Data records
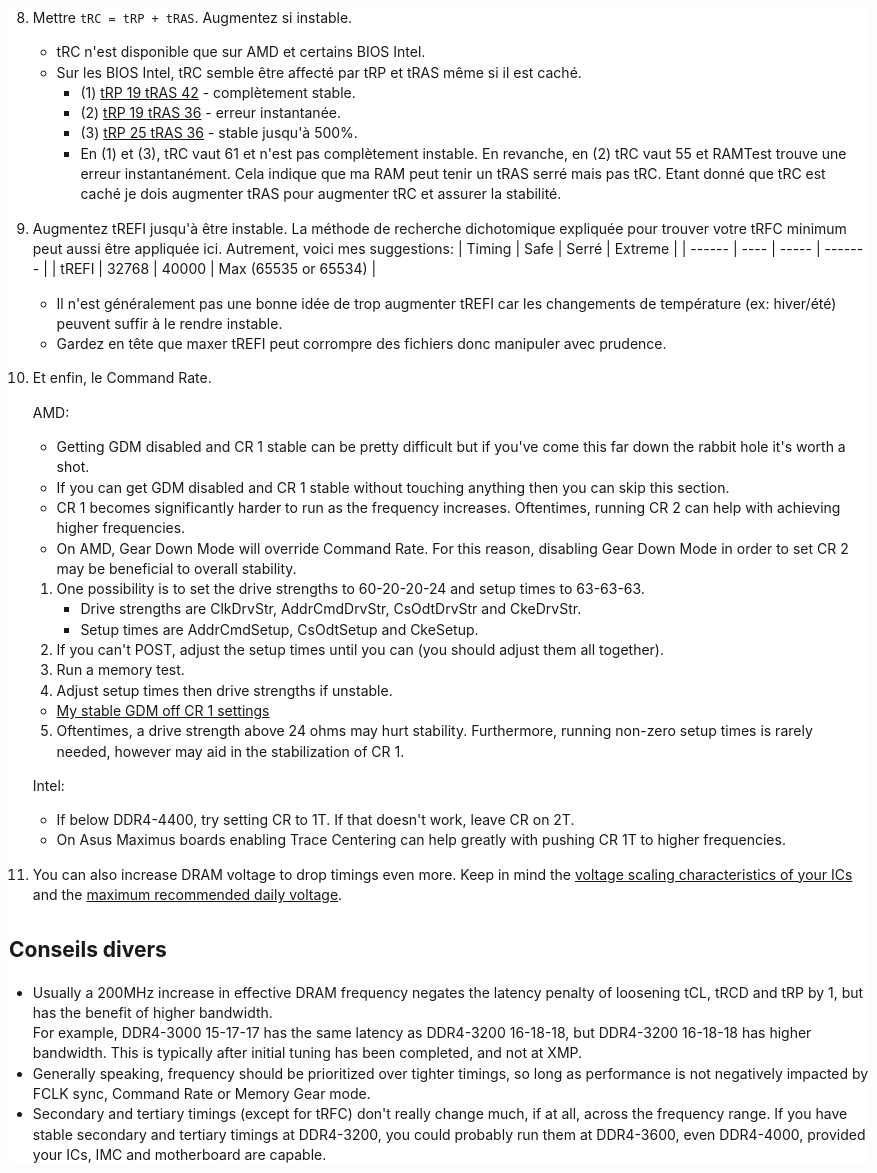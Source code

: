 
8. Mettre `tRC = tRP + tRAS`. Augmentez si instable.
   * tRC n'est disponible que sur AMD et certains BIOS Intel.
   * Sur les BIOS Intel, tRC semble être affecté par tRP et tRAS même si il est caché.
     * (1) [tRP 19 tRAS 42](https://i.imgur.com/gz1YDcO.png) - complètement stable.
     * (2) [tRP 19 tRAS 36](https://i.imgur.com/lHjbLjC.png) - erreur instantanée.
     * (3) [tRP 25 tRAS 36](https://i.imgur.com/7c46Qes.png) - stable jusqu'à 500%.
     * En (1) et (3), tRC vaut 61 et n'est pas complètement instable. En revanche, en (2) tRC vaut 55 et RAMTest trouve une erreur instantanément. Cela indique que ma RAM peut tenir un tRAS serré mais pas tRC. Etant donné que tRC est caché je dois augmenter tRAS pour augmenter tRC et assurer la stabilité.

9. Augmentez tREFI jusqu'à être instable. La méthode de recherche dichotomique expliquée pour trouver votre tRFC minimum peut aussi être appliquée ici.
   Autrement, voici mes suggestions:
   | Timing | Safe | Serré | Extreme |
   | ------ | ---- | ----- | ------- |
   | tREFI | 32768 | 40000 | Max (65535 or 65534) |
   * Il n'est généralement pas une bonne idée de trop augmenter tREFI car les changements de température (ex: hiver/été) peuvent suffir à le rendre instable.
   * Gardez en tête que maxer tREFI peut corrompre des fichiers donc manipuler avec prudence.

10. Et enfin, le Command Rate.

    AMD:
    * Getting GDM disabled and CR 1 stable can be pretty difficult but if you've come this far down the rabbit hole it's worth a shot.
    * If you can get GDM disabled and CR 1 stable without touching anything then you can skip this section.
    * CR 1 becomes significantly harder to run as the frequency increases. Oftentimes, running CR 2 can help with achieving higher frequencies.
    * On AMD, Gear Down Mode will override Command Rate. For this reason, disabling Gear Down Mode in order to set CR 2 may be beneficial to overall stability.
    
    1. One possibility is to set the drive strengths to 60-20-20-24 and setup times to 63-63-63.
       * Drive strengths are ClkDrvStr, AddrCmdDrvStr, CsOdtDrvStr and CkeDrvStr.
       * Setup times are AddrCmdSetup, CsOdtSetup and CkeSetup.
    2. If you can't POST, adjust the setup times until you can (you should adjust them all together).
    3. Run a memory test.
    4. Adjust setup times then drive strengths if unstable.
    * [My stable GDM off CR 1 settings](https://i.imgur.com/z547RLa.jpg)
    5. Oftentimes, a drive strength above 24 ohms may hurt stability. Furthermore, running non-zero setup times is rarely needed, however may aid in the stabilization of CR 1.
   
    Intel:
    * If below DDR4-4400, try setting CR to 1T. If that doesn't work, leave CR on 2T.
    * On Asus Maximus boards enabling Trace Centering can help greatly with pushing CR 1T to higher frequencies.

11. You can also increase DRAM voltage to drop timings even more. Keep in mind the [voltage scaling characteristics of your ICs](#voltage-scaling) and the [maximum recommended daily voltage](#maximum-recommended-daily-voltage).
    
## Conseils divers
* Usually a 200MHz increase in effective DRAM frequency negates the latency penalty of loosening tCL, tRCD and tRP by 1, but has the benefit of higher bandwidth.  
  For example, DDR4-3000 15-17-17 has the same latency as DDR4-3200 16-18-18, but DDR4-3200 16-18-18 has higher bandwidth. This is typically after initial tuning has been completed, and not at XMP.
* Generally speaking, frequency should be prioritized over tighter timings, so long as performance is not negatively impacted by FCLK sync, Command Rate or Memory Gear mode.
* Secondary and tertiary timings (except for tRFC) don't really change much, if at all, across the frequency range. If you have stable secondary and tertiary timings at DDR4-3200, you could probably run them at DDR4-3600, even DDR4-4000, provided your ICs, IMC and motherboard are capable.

---

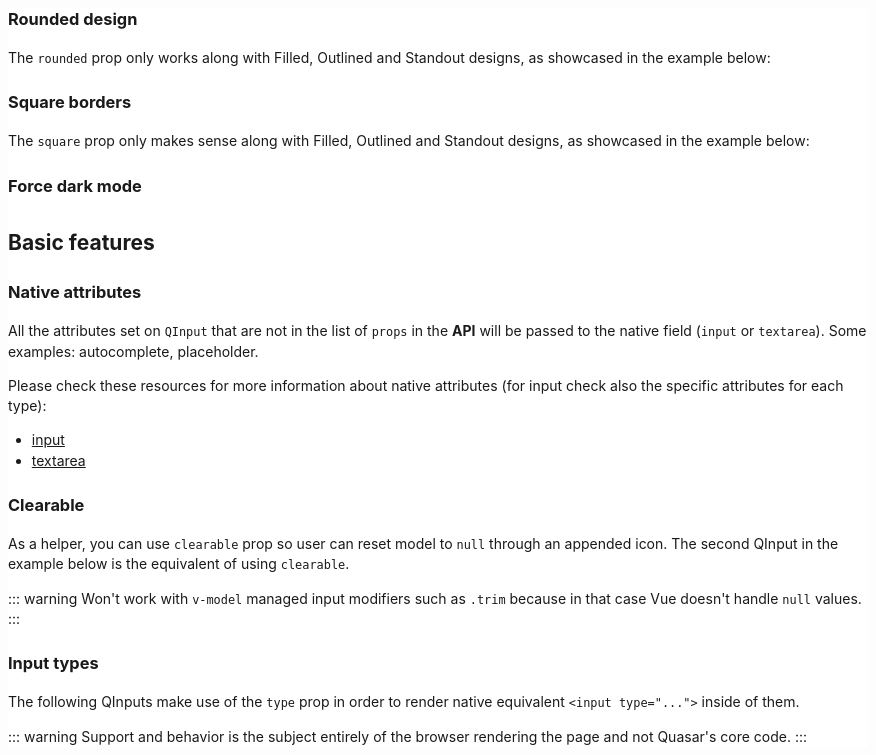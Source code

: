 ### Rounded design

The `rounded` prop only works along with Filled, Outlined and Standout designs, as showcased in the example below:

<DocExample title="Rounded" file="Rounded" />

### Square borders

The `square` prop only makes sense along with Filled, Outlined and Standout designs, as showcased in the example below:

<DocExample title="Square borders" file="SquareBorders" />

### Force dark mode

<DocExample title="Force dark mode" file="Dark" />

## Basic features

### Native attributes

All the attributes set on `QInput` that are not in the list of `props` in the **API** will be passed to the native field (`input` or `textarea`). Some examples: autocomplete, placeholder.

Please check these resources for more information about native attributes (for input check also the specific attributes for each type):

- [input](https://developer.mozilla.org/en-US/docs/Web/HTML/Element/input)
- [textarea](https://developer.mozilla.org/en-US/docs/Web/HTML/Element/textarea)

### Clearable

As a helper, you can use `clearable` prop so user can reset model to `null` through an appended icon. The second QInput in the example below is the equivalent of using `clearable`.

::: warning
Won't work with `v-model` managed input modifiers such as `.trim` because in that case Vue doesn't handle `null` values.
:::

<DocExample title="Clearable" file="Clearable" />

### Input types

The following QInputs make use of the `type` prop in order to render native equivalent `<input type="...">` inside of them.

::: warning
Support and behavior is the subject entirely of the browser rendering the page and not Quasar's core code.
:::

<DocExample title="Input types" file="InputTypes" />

* **TASK DIRECTIONS**: Every line in the data that holds the string "docs" should be returned.

* **REPLY**:
- [input](https://developer.mozilla.org/en-US/docs/Web/HTML/Element/input)
- [textarea](https://developer.mozilla.org/en-US/docs/Web/HTML/Element/textarea)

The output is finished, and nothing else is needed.